INFORMATION GIVEN »
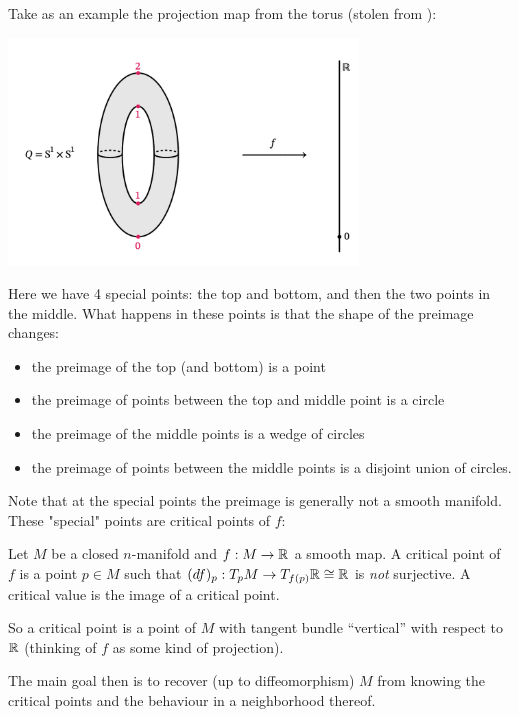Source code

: Take as an example the projection map from the torus (stolen from \cite{HiroLee2022}):
\begin{center}
    \includegraphics[width=9.3cm]{images/Lecture on Morse Theory/TORUS MORSE THEORY.png}
\end{center}
 Here we have 4 special points: the top and bottom, and then the two points in the middle. What happens in these points is that the shape of the preimage changes:
\begin{itemize}
    \item the preimage of the top (and bottom) is a point
    \item the preimage of points between the top and middle point is a circle
    \item the preimage of the middle points is a wedge of circles
    \item the preimage of points between the middle points is a disjoint union of circles.
\end{itemize}
Note that at the special points the preimage is generally not a smooth manifold. These "special" points are critical points of $f$:

\begin{defn}
    Let $M$ be a closed $n$-manifold and $f:M\to\mathbb{R}$ a smooth map. A critical point of $f$ is a point $p \in M$ such that $(df)_p: T_p M \to T_{f(p)} \mathbb{R} \cong \mathbb{R}$ is \textit{not} surjective. 
    A critical value is the image of a critical point.
\end{defn}

\noindent So a critical point is a point of $M$ with tangent bundle ``vertical'' with respect to $\mathbb{R}$ (thinking of $f$ as some kind of projection).

The main goal then is to recover (up to diffeomorphism) $M$ from knowing the critical points and the behaviour in a neighborhood thereof.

PROBLEM REQUIREMENTS » Retype the entire listing exactly as it appears, dropping only the pictures.

RESPONSE TO THIS EXERCISE »
Source code

: Take as an example the projection map from the torus (stolen from \cite{HiroLee2022}):
\begin{center}
    \includegraphics[width=9.3cm]{images/Lecture on Morse Theory/TORUS MORSE THEORY.png}
\end{center}
 Here we have 4 special points: the top and bottom, and then the two points in the middle. What happens in these points is that the shape of the preimage changes:
\begin{itemize}
    \item the preimage of the top (and bottom) is a point
    \item the preimage of points between the top and middle point is a circle
    \item the preimage of the middle points is a wedge of circles
    \item the preimage of points between the middle points is a disjoint union of circles.
\end{itemize}
Note that at the special points the preimage is generally not a smooth manifold. These "special" points are critical points of $f$:

\begin{defn}
    Let $M$ be a closed $n$-manifold and $f:M\to\mathbb{R}$ a smooth map. A critical point of $f$ is a point $p \in M$ such that $(df)_p: T_p M \to T_{f(p)} \mathbb{R} \cong \mathbb{R}$ is \textit{not} surjective. 
    A critical value is the image of a critical point.
\end{defn}

\noindent So a critical point is a point of $M$ with tangent bundle ``vertical'' with respect to $\mathbb{R}$ (thinking of $f$ as some kind of projection).

The main goal then is to recover (up to diffeomorphism) $M$ from knowing the critical points and the behaviour in a neighborhood thereof.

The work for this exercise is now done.